╭─ DATASET ENTRIES

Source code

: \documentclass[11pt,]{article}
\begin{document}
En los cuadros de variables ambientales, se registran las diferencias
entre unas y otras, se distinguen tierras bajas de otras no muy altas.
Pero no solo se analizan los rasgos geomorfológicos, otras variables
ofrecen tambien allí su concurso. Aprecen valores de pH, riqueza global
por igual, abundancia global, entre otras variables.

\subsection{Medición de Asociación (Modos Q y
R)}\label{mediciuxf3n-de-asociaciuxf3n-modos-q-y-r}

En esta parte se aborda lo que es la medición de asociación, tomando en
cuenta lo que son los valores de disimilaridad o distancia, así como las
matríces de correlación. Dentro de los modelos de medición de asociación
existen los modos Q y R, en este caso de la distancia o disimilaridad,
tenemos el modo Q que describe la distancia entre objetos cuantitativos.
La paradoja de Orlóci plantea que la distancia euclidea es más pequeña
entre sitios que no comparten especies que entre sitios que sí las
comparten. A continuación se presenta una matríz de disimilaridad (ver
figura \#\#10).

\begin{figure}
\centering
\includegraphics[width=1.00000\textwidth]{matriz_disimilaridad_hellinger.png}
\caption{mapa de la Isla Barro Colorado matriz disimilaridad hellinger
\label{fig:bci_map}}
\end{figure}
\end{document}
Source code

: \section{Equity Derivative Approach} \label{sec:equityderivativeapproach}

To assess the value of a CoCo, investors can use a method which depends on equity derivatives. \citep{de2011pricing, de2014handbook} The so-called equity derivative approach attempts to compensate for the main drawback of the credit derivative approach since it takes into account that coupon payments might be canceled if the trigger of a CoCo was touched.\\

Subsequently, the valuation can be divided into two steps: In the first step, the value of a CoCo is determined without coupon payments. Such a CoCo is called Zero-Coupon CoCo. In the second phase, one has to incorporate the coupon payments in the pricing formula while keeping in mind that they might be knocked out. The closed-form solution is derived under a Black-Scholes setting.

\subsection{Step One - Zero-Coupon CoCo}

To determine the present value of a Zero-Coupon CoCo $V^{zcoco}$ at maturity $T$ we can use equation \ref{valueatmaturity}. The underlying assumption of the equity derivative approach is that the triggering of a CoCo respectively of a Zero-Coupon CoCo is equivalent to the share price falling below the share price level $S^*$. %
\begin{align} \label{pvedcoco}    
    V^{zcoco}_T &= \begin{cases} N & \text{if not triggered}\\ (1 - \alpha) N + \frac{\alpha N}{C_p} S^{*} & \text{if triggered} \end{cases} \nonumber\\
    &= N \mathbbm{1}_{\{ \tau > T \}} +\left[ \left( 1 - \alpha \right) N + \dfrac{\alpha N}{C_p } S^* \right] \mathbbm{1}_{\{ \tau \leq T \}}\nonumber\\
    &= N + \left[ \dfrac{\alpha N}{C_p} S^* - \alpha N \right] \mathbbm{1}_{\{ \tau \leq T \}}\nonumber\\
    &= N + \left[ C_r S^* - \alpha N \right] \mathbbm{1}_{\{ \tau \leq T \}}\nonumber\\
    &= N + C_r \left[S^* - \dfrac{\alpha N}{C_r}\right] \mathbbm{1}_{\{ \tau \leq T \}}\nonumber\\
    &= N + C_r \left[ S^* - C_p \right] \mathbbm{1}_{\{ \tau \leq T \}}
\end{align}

╰─

## DESCRIPTION OF THE TASK
Write the entries out a second time. Match them exactly.

## RESPONSE TO THE TASK
Source code

: \documentclass[11pt,]{article}
\begin{document}
En los cuadros de variables ambientales, se registran las diferencias
entre unas y otras, se distinguen tierras bajas de otras no muy altas.
Pero no solo se analizan los rasgos geomorfológicos, otras variables
ofrecen tambien allí su concurso. Aprecen valores de pH, riqueza global
por igual, abundancia global, entre otras variables.

\subsection{Medición de Asociación (Modos Q y
R)}\label{mediciuxf3n-de-asociaciuxf3n-modos-q-y-r}

En esta parte se aborda lo que es la medición de asociación, tomando en
cuenta lo que son los valores de disimilaridad o distancia, así como las
matríces de correlación. Dentro de los modelos de medición de asociación
existen los modos Q y R, en este caso de la distancia o disimilaridad,
tenemos el modo Q que describe la distancia entre objetos cuantitativos.
La paradoja de Orlóci plantea que la distancia euclidea es más pequeña
entre sitios que no comparten especies que entre sitios que sí las
comparten. A continuación se presenta una matríz de disimilaridad (ver
figura \#\#10).

\begin{figure}
\centering
\includegraphics[width=1.00000\textwidth]{matriz_disimilaridad_hellinger.png}
\caption{mapa de la Isla Barro Colorado matriz disimilaridad hellinger
\label{fig:bci_map}}
\end{figure}
\end{document}
Source code

: \section{Equity Derivative Approach} \label{sec:equityderivativeapproach}

To assess the value of a CoCo, investors can use a method which depends on equity derivatives. \citep{de2011pricing, de2014handbook} The so-called equity derivative approach attempts to compensate for the main drawback of the credit derivative approach since it takes into account that coupon payments might be canceled if the trigger of a CoCo was touched.\\

Subsequently, the valuation can be divided into two steps: In the first step, the value of a CoCo is determined without coupon payments. Such a CoCo is called Zero-Coupon CoCo. In the second phase, one has to incorporate the coupon payments in the pricing formula while keeping in mind that they might be knocked out. The closed-form solution is derived under a Black-Scholes setting.

\subsection{Step One - Zero-Coupon CoCo}

To determine the present value of a Zero-Coupon CoCo $V^{zcoco}$ at maturity $T$ we can use equation \ref{valueatmaturity}. The underlying assumption of the equity derivative approach is that the triggering of a CoCo respectively of a Zero-Coupon CoCo is equivalent to the share price falling below the share price level $S^*$. %
\begin{align} \label{pvedcoco}    
    V^{zcoco}_T &= \begin{cases} N & \text{if not triggered}\\ (1 - \alpha) N + \frac{\alpha N}{C_p} S^{*} & \text{if triggered} \end{cases} \nonumber\\
    &= N \mathbbm{1}_{\{ \tau > T \}} +\left[ \left( 1 - \alpha \right) N + \dfrac{\alpha N}{C_p } S^* \right] \mathbbm{1}_{\{ \tau \leq T \}}\nonumber\\
    &= N + \left[ \dfrac{\alpha N}{C_p} S^* - \alpha N \right] \mathbbm{1}_{\{ \tau \leq T \}}\nonumber\\
    &= N + \left[ C_r S^* - \alpha N \right] \mathbbm{1}_{\{ \tau \leq T \}}\nonumber\\
    &= N + C_r \left[S^* - \dfrac{\alpha N}{C_r}\right] \mathbbm{1}_{\{ \tau \leq T \}}\nonumber\\
    &= N + C_r \left[ S^* - C_p \right] \mathbbm{1}_{\{ \tau \leq T \}}
\end{align}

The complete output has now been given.